→ WORK REQUIRED
Only the lines from the beginning of the material below through the line with "wh st sec &" should be retyped exactly, and pictures are to be skipped.

Content starts

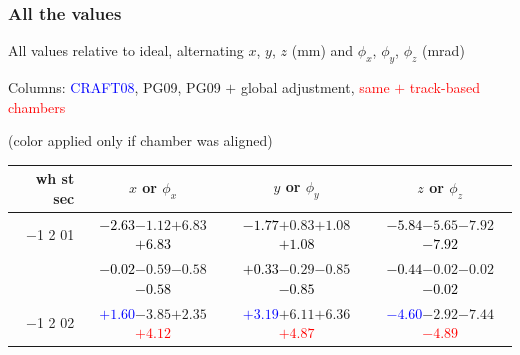 \documentclass[compress]{beamer}
\begin{document}
\begin{frame}
\frametitle{All the values}
\tiny

All values relative to ideal, alternating $x$, $y$, $z$ (mm) and $\phi_x$, $\phi_y$, $\phi_z$ (mrad)

Columns: \textcolor{blue}{CRAFT08}, PG09, PG09 $+$ global adjustment, \textcolor{red}{same $+$ track-based chambers}

\hfill (color applied only if chamber was aligned)

\vfill
\renewcommand{\arraystretch}{1.1}
\begin{tabular}{r | c | c | c}
wh st sec & $x$ or $\phi_x$ & $y$ or $\phi_y$ & $z$ or $\phi_z$ \\\hline
$-$1 2 01 & \textcolor{black}{$-2.63$}\hspace{0.1 cm}$-1.12$\hspace{0.1 cm}$+6.83$\hspace{0.1 cm}\textcolor{black}{$+6.83$} & \textcolor{black}{$-1.77$}\hspace{0.1 cm}$+0.83$\hspace{0.1 cm}$+1.08$\hspace{0.1 cm}\textcolor{black}{$+1.08$} & \textcolor{black}{$-5.84$}\hspace{0.1 cm}$-5.65$\hspace{0.1 cm}$-7.92$\hspace{0.1 cm}\textcolor{black}{$-7.92$} \\
          & \textcolor{black}{$-0.02$}\hspace{0.1 cm}$-0.59$\hspace{0.1 cm}$-0.58$\hspace{0.1 cm}\textcolor{black}{$-0.58$} & \textcolor{black}{$+0.33$}\hspace{0.1 cm}$-0.29$\hspace{0.1 cm}$-0.85$\hspace{0.1 cm}\textcolor{black}{$-0.85$} & \textcolor{black}{$-0.44$}\hspace{0.1 cm}$-0.02$\hspace{0.1 cm}$-0.02$\hspace{0.1 cm}\textcolor{black}{$-0.02$} \\
$-$1 2 02 & \textcolor{blue}{$+1.60$}\hspace{0.1 cm}$-3.85$\hspace{0.1 cm}$+2.35$\hspace{0.1 cm}\textcolor{red}{$+4.12$} & \textcolor{blue}{$+3.19$}\hspace{0.1 cm}$+6.11$\hspace{0.1 cm}$+6.36$\hspace{0.1 cm}\textcolor{red}{$+4.87$} & \textcolor{blue}{$-4.60$}\hspace{0.1 cm}$-2.92$\hspace{0.1 cm}$-7.44$\hspace{0.1 cm}\textcolor{red}{$-4.89$} \\

\end{tabular}
\end{frame}
\end{document}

Content ends

→ RESPONSE FOR THIS EXERCISE
 \documentclass[compress]{beamer}
\begin{document}
\begin{frame}
\frametitle{All the values}
\tiny

All values relative to ideal, alternating $x$, $y$, $z$ (mm) and $\phi_x$, $\phi_y$, $\phi_z$ (mrad)

Columns: \textcolor{blue}{CRAFT08}, PG09, PG09 $+$ global adjustment, \textcolor{red}{same $+$ track-based chambers}

\hfill (color applied only if chamber was aligned)

\vfill
\renewcommand{\arraystretch}{1.1}
\begin{tabular}{r | c | c | c}
wh st sec & $x$ or $\phi_x$ & $y$ or $\phi_y$ & $z$ or $\phi_z$ \\\hline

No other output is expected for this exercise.